Quando o novo coronavírus chegou ao Brasil, em fevereiro de 2020, as equipes que trabalham nos abrigos para venezuelanos refugiados e solicitantes de refúgio em Roraima se viram diante de uma enorme preocupação: como garantir a saúde de centenas de pessoas que convivem juntas em um mesmo espaço diante de uma doença tão contagiosa como a Covid-19?

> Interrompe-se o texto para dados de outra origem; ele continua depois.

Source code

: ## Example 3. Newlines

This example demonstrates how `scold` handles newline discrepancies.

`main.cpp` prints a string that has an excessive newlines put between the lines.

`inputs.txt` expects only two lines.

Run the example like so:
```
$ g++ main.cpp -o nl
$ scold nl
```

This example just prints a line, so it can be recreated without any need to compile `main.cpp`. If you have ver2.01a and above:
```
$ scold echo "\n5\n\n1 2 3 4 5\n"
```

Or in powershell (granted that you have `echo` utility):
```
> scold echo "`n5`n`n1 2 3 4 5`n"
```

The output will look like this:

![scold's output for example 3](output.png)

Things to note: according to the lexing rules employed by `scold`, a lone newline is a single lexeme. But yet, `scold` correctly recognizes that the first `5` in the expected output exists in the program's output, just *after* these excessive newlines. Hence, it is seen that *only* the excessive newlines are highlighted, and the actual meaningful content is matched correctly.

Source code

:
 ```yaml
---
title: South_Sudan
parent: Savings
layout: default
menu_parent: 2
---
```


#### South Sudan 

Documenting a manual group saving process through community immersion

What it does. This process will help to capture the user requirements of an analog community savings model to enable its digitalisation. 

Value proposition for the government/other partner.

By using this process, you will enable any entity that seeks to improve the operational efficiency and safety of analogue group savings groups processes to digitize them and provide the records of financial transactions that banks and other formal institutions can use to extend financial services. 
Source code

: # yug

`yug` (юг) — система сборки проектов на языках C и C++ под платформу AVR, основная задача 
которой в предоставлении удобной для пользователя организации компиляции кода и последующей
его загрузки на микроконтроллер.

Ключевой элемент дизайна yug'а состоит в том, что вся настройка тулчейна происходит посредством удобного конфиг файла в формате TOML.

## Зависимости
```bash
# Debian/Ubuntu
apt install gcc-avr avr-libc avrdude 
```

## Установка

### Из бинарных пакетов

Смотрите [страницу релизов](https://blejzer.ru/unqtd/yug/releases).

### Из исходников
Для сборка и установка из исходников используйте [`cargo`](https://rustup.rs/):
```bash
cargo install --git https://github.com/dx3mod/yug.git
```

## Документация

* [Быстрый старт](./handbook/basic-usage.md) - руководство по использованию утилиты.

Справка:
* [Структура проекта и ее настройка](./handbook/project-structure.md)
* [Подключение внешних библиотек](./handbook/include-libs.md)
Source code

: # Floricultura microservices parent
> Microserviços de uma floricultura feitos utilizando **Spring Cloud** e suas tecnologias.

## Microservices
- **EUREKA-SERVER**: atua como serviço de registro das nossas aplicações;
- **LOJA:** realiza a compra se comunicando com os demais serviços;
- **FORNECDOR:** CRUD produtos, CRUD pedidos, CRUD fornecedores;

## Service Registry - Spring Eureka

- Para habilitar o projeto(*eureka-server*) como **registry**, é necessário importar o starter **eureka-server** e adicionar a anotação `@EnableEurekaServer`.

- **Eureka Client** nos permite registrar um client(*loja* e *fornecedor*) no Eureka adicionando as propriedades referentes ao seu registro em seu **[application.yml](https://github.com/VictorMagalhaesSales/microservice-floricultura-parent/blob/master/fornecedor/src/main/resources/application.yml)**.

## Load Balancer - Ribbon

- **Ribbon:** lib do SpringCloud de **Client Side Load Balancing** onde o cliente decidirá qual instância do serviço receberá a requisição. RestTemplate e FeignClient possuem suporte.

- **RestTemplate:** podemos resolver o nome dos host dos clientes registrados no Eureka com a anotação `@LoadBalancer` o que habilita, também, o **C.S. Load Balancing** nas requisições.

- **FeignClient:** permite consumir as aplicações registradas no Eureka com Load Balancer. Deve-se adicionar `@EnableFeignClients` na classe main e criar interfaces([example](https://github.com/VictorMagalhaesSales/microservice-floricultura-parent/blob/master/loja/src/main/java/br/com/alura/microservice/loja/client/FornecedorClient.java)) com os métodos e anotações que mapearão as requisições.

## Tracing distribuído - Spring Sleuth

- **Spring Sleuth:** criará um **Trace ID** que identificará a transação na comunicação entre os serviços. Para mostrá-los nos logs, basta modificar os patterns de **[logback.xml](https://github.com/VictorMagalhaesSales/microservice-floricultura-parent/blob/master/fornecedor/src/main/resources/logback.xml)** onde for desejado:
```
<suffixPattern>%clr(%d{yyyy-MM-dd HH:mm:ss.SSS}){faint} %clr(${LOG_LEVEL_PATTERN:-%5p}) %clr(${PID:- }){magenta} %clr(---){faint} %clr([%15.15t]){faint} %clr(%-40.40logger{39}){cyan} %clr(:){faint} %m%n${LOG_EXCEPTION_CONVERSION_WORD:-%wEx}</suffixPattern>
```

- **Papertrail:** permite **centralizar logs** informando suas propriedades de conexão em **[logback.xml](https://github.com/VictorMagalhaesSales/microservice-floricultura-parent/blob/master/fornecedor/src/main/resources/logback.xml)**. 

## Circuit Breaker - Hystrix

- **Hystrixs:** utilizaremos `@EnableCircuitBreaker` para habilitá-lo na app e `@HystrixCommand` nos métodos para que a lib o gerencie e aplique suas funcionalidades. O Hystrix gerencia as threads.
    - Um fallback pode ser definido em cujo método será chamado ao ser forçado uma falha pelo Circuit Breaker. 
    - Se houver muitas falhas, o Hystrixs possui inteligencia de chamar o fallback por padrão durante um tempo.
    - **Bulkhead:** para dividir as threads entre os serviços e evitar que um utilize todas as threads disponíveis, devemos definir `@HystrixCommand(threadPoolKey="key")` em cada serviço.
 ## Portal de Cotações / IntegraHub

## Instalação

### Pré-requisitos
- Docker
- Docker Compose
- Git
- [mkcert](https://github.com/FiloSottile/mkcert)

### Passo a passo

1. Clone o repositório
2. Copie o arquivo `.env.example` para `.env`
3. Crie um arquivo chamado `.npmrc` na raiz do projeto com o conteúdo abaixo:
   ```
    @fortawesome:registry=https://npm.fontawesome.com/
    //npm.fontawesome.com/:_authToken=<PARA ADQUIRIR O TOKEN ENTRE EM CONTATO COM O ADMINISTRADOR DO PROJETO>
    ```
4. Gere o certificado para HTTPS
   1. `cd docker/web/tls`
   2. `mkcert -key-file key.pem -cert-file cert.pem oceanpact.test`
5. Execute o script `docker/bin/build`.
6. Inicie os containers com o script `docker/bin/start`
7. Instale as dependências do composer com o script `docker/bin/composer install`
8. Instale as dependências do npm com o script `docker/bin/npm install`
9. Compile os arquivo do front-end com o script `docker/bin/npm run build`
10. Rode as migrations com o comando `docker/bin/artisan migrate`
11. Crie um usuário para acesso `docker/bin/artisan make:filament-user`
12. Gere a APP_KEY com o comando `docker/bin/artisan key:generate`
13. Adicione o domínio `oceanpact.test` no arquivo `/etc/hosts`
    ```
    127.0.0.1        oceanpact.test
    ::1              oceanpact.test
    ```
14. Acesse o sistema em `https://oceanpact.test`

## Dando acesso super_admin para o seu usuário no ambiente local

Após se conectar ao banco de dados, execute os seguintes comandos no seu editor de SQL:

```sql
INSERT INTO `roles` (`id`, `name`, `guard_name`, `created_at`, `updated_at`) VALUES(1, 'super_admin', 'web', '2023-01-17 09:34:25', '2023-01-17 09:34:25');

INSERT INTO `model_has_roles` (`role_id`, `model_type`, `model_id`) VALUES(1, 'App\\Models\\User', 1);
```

A missão não era fácil. O coronavírus se transmite pelo ar, e, no início da pandemia, sabia-se muito pouco sobre o comportamento do patógeno. Agora, com vacinas disponíveis, há um trabalho para incentivar a imunização entre os migrantes — que também têm direito a tomar os mesmos imunizantes que os brasileiros.Aos 71 anos e ex-fumante, Eufrosina Guaza sabia que estava entre os grupos mais vulneráveis para a Covid-19 desde o começo da pandemia. Nascida na Colômbia mas radicada na Venezuela desde os anos 1970, a idosa tomou as duas doses da vacina já no primeiro semestre de 2021 e ainda segue as medidas de precaução para evitar o contágio.“Só quando estou em casa, eu tiro a máscara. E se vou às ruas coloco duas. E toda hora levo álcool gel. E graças a Deus, até agora, não me aconteceu nada”, diz Eufrosina.
A conscientização sobre o uso da máscara, aliás, é um quebra-cabeça a mais porque os abrigos inteiros são, afinal, a casa desses migrantes. Cada família tem acesso a uma pequena unidade, abastecida com energia solar. Mas, não raro, passam a maior parte do tempo nas áreas comuns, do lado de fora.
Assim, há momentos-chave em que um protocolo mais rigoroso é instituído: máscaras são obrigatórias para que os abrigados se sirvam nas refeições. Além disso, devem respeitar uma fila e evitar grandes aglomerações no momento da comida. A lavagem de mãos é obrigatória quando os venezuelanos retornam das ruas.
Mesmo com os cuidados e com a insistente conscientização sobre os riscos da Covid-19, o coronavírus entrou nos abrigos da Operação Acolhida em Roraima — especialmente nos momentos mais graves da pandemia em todo o país.
Segundo o Acnur, 14 venezuelanos abrigados no estado morreram por causa da Covid-19 até o fim de 2021. E mais de 800 chegaram a ser colocados em quarentena, isolados em áreas especiais dos abrigos, por apresentarem sintomas da doença.
Havia, ainda, a preocupação com os familiares que ficaram na Venezuela. “Principalmente por causa da deterioração dos serviços de saúde venezuelanos. Durante a pandemia, isso piorou ainda mais”, aponta Leila da Silva, do Acnur.